To put it into practice methodically, we have found the following steps to be valuable:

  • Begin by ensuring that you are conscious that that the data received from sales teams may be biased.
  • Interrogate the legitimacy or reliability of the source of the information. This includes understanding the track record of the salesperson relaying the information, but also where they got it. An impression based on a single in-person sales call is not the same as a direct comment in an e-mail, for example. What questions were not asked?
  • Assess the information for the specific biases outlined above, and filter the information accordingly. A useful technique here is to visualise the negative implications of the data, as the salesperson will almost inevitably have emphasised its positive connotations.
  • Assess the culture of the sales team and its impact on the data. Having assessed the data’s reliability and the salesperson’s individual bias, it is important to consider whether the team dynamic is such that it creates an echo chamber, in which a common bias operates. In other words, is there an accepted way of doing things that is unconsciously affecting everybody’s thinking?
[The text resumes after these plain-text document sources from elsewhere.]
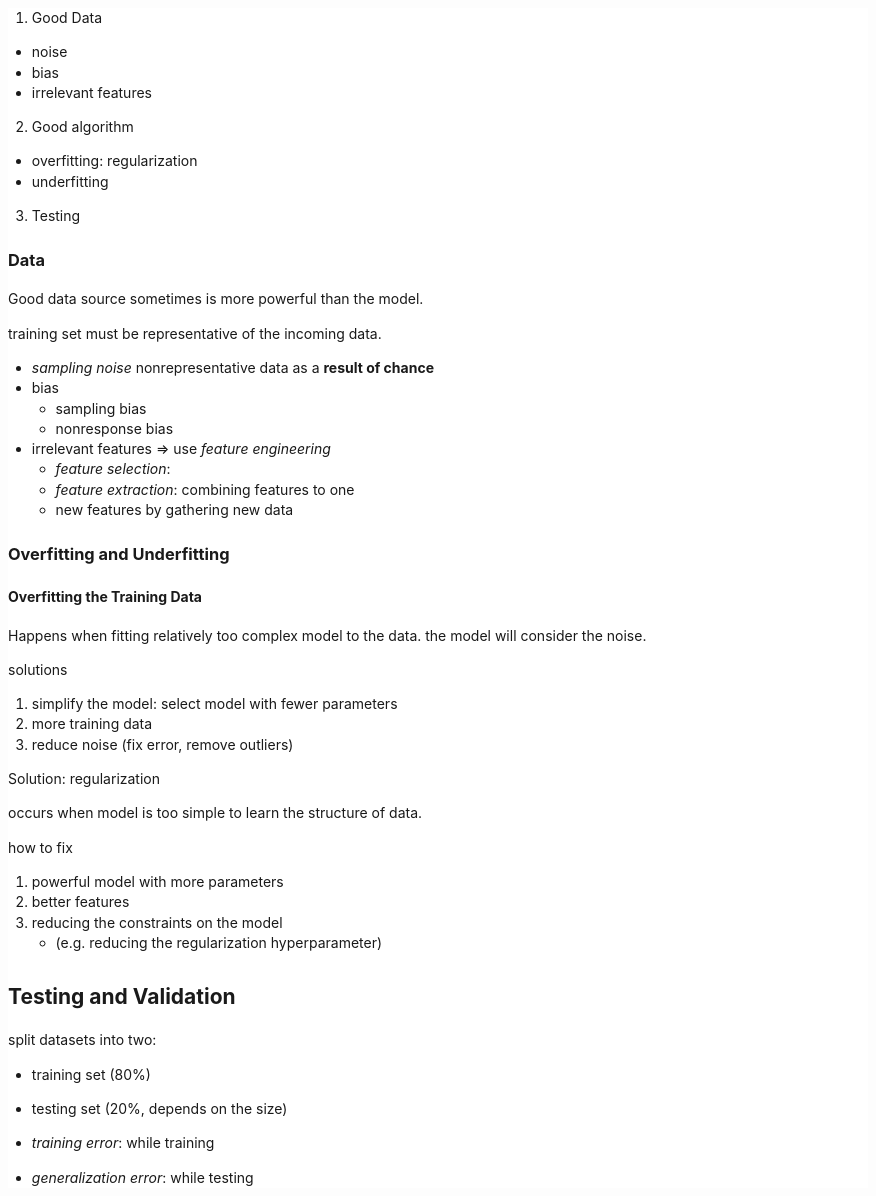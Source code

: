 1. Good Data
  - noise
  - bias
  - irrelevant features
2. Good algorithm
  - overfitting: regularization
  - underfitting
3. Testing

### Data

Good data source sometimes is more powerful than the model.

training set must be representative of the incoming data.

- *sampling noise* nonrepresentative data as a **result of chance**
- bias
  - sampling bias
  - nonresponse bias
- irrelevant features => use *feature engineering*
  - *feature selection*: 
  - *feature extraction*: combining features to one
  - new features by gathering new data

### Overfitting and Underfitting

#### Overfitting the Training Data

Happens when fitting relatively too complex model to the data. the model will consider the noise.

solutions

1. simplify the model: select model with fewer parameters
2. more training data
3. reduce noise (fix error, remove outliers)

Solution: regularization

occurs when model is too simple to learn the structure of data.

how to fix

1. powerful model with more parameters
2. better features
3. reducing the constraints on the model 
   - (e.g. reducing the regularization hyperparameter)

## Testing and Validation

split datasets into two:

- training set (80%)
- testing set (20%, depends on the size)

- *training error*: while training
- *generalization error*: while testing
− The team must be prompted to acknowledge that better sales decisions result from balanced information about each sales opportunity, obtained from a diverse set of sources.

− At the same time, sales managers must move away from demanding that team members know all the answers. Doing so will acknowledge that truth-seeking does not come easily, and that good decisions need reality to be honestly confronted.

− Finally, at the cultural level, any tendency towards overconfidence (and thus a lack of perceptiveness) should be replaced by humility.

By following these steps, sales managers will become habituated to querying data methodically before they use it in decision making. In due course, this approach will naturally influence the way the teams themselves assess and use data, and thus the pipelines they present.

In so doing, sales teams will be able to validate opportunities early on in the sales cycle, eliminating unsuitable ones before they consume too many resources. Teams will also no longer assume that the sales cycle will unfold as predicted, and will have contingency plans in place for the worst-case scenario.

The end result: sales pipelines that are truly realistic, and that become more accurate over time. That’s a skill that’s really worth acquiring.